Taxan México has begun construction of a US $40 million factory in San Luis Potosí to expand its manufacturing capacity in the country.
The company’s current plant in the state, which provides electronic components, primarily for the automotive industry, currently has a plant in the state, manufactures 500,000 articles per month and employs 500 people.
The plant is expected to begin operations in March 2024.
The new factory will double monthly production to 1 million articles and create 1,000 new jobs, officials said. Taxan will focus on the manufacture of board assembly products, semi-finished products and electrical components for the automotive industry.
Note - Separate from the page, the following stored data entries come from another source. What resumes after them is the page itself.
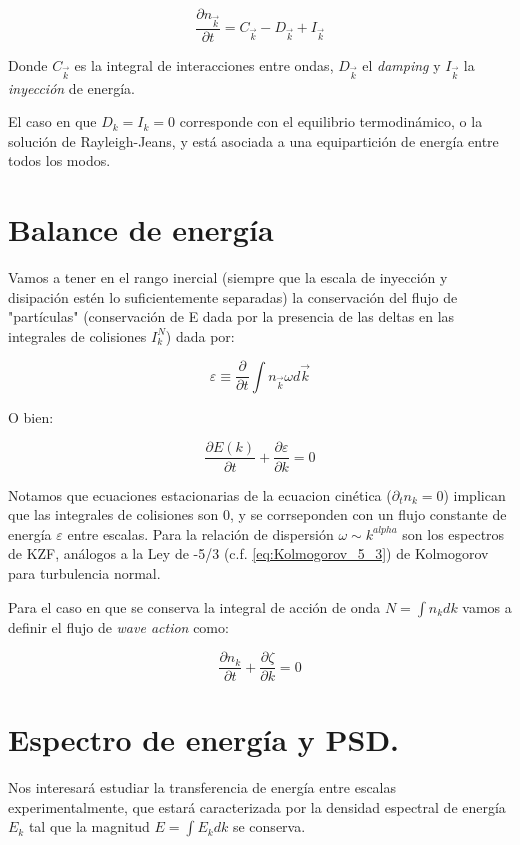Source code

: \begin{equation}
	\frac{\partial n_{\vec k}}{\partial t} = C_{\vec k} - D_{\vec k} + I_{\vec k}
\end{equation}

Donde $C_{\vec k}$ es la integral de interacciones entre ondas, $D_{\vec k}$ el \textit{damping} y $I_{\vec k}$ la \textit{inyección} de energía.

El caso en que $D_k=I_k=0$ corresponde con el equilibrio termodinámico, o la solución de Rayleigh-Jeans, y está asociada a una equipartición de energía entre todos los modos.


\section*{Balance de energía}
Vamos a tener en el rango inercial (siempre que la escala de inyección y disipación estén lo suficientemente separadas) la conservación del flujo de "partículas" (conservación de E dada por la presencia de las deltas en las integrales de colisiones $I_k^N$) dada por:

\begin{equation}
	\varepsilon \equiv \frac{\partial }{\partial t} \int n_{\vec k} \omega d\vec k 
\end{equation}

O bien:

\begin{equation}
	\frac{\partial E(k)}{\partial t} + \frac{\partial \varepsilon}{\partial k} = 0
	\label{eq:energy_balance}
\end{equation}

Notamos que ecuaciones estacionarias de la ecuacion cinética ($\partial_tn_k = 0$) implican que las integrales de colisiones son 0, y se corrseponden con un flujo constante de energía $\varepsilon$ entre escalas. Para la relación de dispersión $\omega\sim k^{alpha}$ son los espectros de KZF, análogos a la Ley de -5/3 (c.f. \eqref{eq:Kolmogorov_5_3}) de Kolmogorov para turbulencia normal.

Para el caso en que se conserva la integral de acción de onda $N=\int n_k dk$ vamos a definir el flujo de \textit{wave action} como:

\begin{equation}
	\frac{\partial n_k}{\partial t} + \frac{\partial \zeta}{\partial k} = 0
\end{equation}


\section{Espectro de energía y PSD.}
Nos interesará estudiar la transferencia de energía entre escalas experimentalmente, que estará caracterizada por la densidad espectral de energía $E_k$ tal que la magnitud $E = \int E_k dk$ se conserva. 

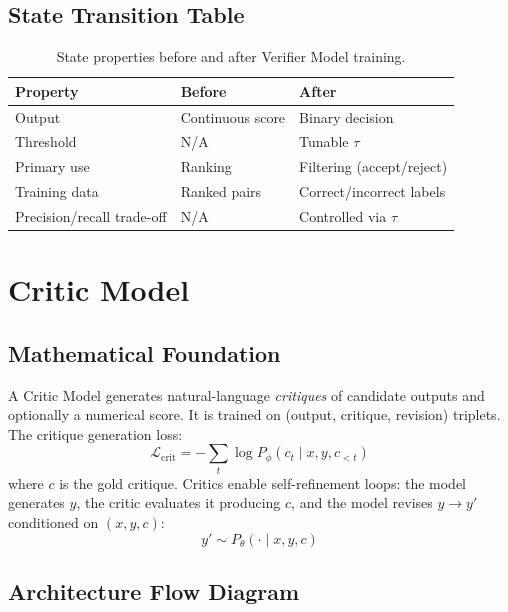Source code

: \subsection{State Transition Table}
\begin{table}[h]\centering
\begin{tabular}{lll}\toprule
\textbf{Property} & \textbf{Before} & \textbf{After}\\\midrule
Output & Continuous score & Binary decision\\
Threshold & N/A & Tunable $\tau$\\
Primary use & Ranking & Filtering (accept/reject)\\
Training data & Ranked pairs & Correct/incorrect labels\\
Precision/recall trade-off & N/A & Controlled via $\tau$\\\bottomrule
\end{tabular}
\caption{State properties before and after Verifier Model training.}
\end{table}

\newpage
\section{Critic Model}

\subsection{Mathematical Foundation}
A Critic Model generates natural-language \emph{critiques} of candidate outputs and optionally a numerical score. It is trained on (output, critique, revision) triplets. The critique generation loss:
\begin{equation}
  \mathcal{L}_{\text{crit}} = -\sum_t \log P_\phi(c_t \mid x, y, c_{<t})
\end{equation}
where $c$ is the gold critique. Critics enable self-refinement loops: the model generates $y$, the critic evaluates it producing $c$, and the model revises $y \to y'$ conditioned on $(x, y, c)$:
\begin{equation}
  y' \sim P_\theta(\cdot \mid x, y, c)
\end{equation}

\subsection{Architecture Flow Diagram}

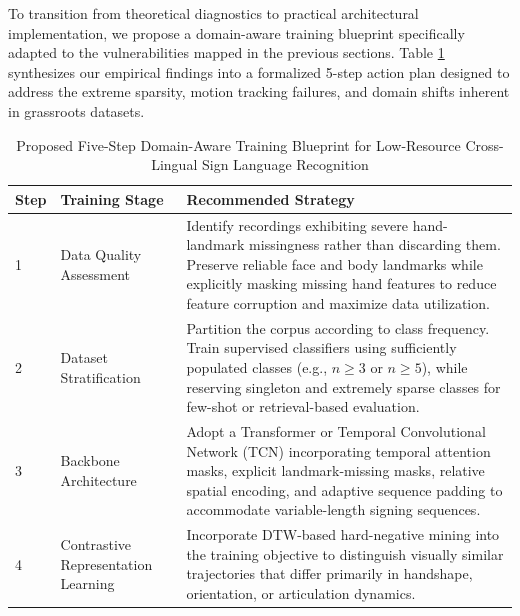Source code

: \documentclass{ieeeaccess}
\DeclareRobustCommand{\textbf}[1]{{\bfseries #1}}
\begin{document}
To transition from theoretical diagnostics to practical architectural implementation, we propose a domain-aware training blueprint specifically adapted to the vulnerabilities mapped in the previous sections. Table \ref{tab:action_plan} synthesizes our empirical findings into a formalized 5-step action plan designed to address the extreme sparsity, motion tracking failures, and domain shifts inherent in grassroots datasets.

\begin{table}[!t]
\caption{Proposed Five-Step Domain-Aware Training Blueprint for Low-Resource Cross-Lingual Sign Language Recognition}
\label{tab:action_plan}

\centering
\small
\setlength{\tabcolsep}{5pt}

\begin{tabular}{p{0.7cm}p{3.2cm}p{11.8cm}}

\toprule

\textbf{Step} &
\textbf{Training Stage} &
\textbf{Recommended Strategy} \\

\midrule

1 &
Data Quality Assessment &
Identify recordings exhibiting severe hand-landmark missingness rather than discarding them. Preserve reliable face and body landmarks while explicitly masking missing hand features to reduce feature corruption and maximize data utilization. \\

\addlinespace

2 &
Dataset Stratification &
Partition the corpus according to class frequency. Train supervised classifiers using sufficiently populated classes (e.g., $n\ge3$ or $n\ge5$), while reserving singleton and extremely sparse classes for few-shot or retrieval-based evaluation. \\

\addlinespace

3 &
Backbone Architecture &
Adopt a Transformer or Temporal Convolutional Network (TCN) incorporating temporal attention masks, explicit landmark-missing masks, relative spatial encoding, and adaptive sequence padding to accommodate variable-length signing sequences. \\

\addlinespace

4 &
Contrastive Representation Learning &
Incorporate DTW-based hard-negative mining into the training objective to distinguish visually similar trajectories that differ primarily in handshape, orientation, or articulation dynamics. \\


\end{tabular}
\end{table}
\end{document}
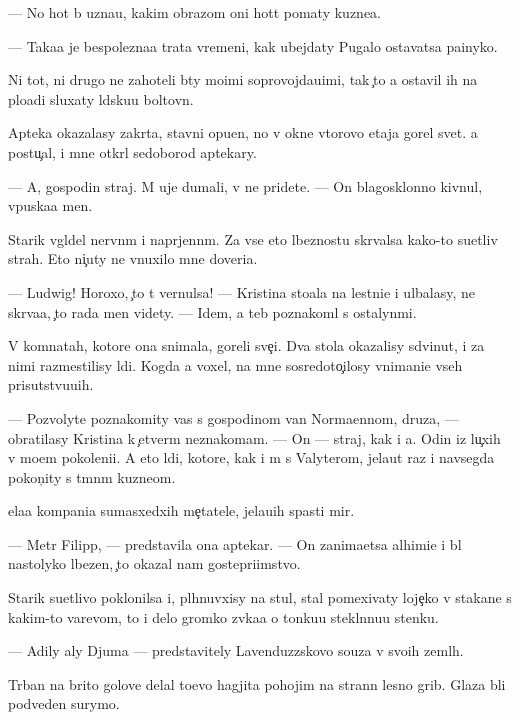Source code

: \documentclass[10pt]{book}
\begin{document}
— No hot{\ia} b{\yi} uzna{\y}u, kakim obrazom oni hot{\ia}t po{\y}maty kuzne{\q}a.

— Taka{\y}a je bespolezna{\y}a trata vremeni, kak ubejdaty Pugalo ostavatsa pa{\y}inyko{\y}.

Ni tot, ni drugo{\y} ne zahoteli b{\yi}ty mo{\y}imi soprovojda{\y}u{\x}imi, tak {\c}to {\y}a ostavil ih na plo{\x}adi sluxaty l{\iu}dsku{\y}u boltovn{\iu}.

Apteka okazalasy zakr{\yi}ta, stavni opu{\x}en{\yi}, no v okne vtorovo etaja gorel svet. {\Y}a postu{\c}al, i mne otkr{\yi}l sedoborod{\yi}{\y} aptekary.

— A, gospodin straj. M{\yi} uje dumali, v{\yi} ne pridete. — On blagosklonno kivnul, vpuska{\y}a men{\ia}.

Starik v{\yi}gl{\ia}del nervn{\yi}m i napr{\ia}jenn{\yi}m. Za vse{\y} eto{\y} l{\iu}beznost{\y}u skr{\yi}valsa kako{\y}-to su{\y}etliv{\yi}{\y} strah. Eto ni{\c}uty ne vnuxilo mne doveri{\y}a.

— Ludwig! Horoxo, {\c}to t{\yi} vernulsa! — Kristina sto{\y}ala na lestni{\q}e i ul{\yi}balasy, ne skr{\yi}va{\y}a, {\c}to rada men{\ia} videty. — Idem, {\y}a teb{\ia} poznakoml{\iu} s ostalyn{\yi}mi.

V komnatah, kotor{\yi}{\y}e ona snimala, goreli sve{\c}i. Dva stola okazalisy sdvinut{\yi}, i za nimi razmestilisy l{\iu}di. Kogda {\y}a voxel, na mne sosredoto{\c}ilosy vnimani{\y}e vseh prisutstvu{\y}u{\x}ih.

— Pozvolyte poznakomity vas s gospodinom van Norma{\y}ennom, druz{\y}a, — obratilasy Kristina k {\c}etver{\yi}m neznakom{\q}am. — On — straj, kak i {\y}a. Odin iz lu{\c}xih v mo{\y}em pokoleni{\y}i. A eto l{\iu}di, kotor{\yi}{\y}e, kak i m{\yi} s Valyterom, jela{\y}ut raz i navsegda pokon{\c}ity s t{\e}mn{\yi}m kuzne{\q}om.

{\Q}ela{\y}a kompani{\y}a sumasxedxih me{\c}tatele{\y}, jela{\y}u{\x}ih spasti mir.

— Metr Filipp, — predstavila ona aptekar{\ia}. — On zanima{\y}etsa alhimi{\y}e{\y} i b{\yi}l nastolyko l{\iu}bezen, {\c}to okazal nam gostepri{\y}imstvo.

Starik su{\y}etlivo poklonilsa i, pl{\iu}hnuvxisy na stul, stal pomexivaty loje{\c}ko{\y} v stakane s kakim-to varevom, to i delo gromko zv{\ia}ka{\y}a o tonku{\y}u stekl{\ia}nnu{\y}u stenku.

— Adily aly Djuma — predstavitely Lavenduzzskovo so{\y}uza v svo{\y}ih zeml{\ia}h.

T{\iu}rban na brito{\y} golove delal to{\x}evo hagjita pohojim na strann{\yi}{\y} lesno{\y} grib. Glaza b{\yi}li podveden{\yi} surymo{\y}.
\end{document}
The company boasts Nissan, Ford, Mazda and Toyota among its clients.
“Our goal is to continue to actively participate in the industrial corridor… in San Luis Potosí… as we are part of the group of companies that support the automotive industry and the household products sector,” said Julio Esparza, operations manager of Taxan México during the new site’s inaugural event.
During the factory’s groundbreaking ceremony, managing directors of the Japanese manufacturer and state government representatives planted a tree on the premises to symbolize the roots and future of the factory.
“… We have accomplished the dream of inaugurating our first plant in Mexico in 2016, and now to plan our first tree on the construction site of our new complex, that reflects our commitment to potosino residents,” Taxan México President Takayuki Tsuguri said.
San Luis Potosí Governor Ricardo Gallardo Cardona said that San Luis Potosí is a safe place for investment thanks to its peaceful society, its infrastructure, its workforce and its job stability.
Tomohiro Takayama, President of Suntak Group, the design and project management company behind the new factory, said that it will use sustainable and environmentally friendly technology in its one-story design, including maximizing the use of natural light.
“It will also have natural ventilation to reduce the equipment’s dependence on energy, and to create a healthy environment with better air quality.”
To support working mothers in the company and reduce the turnover of staff with young children, the plant will have a nursery onsite operated by the Mexican Social Security Institute (IMSS).
“We listened to the needs of our collaborators,” said Osvaldo Magdaleno, head of the company’s human resources department. “This was one of their top requests.”
The plant will also hire staff with disabilities and adapt the premises to their needs.
Taxan México is part of Japan’s Kaga Electronics Group. It operates in 10 countries, including Vietnam, India, the Czech Republic and Turkey.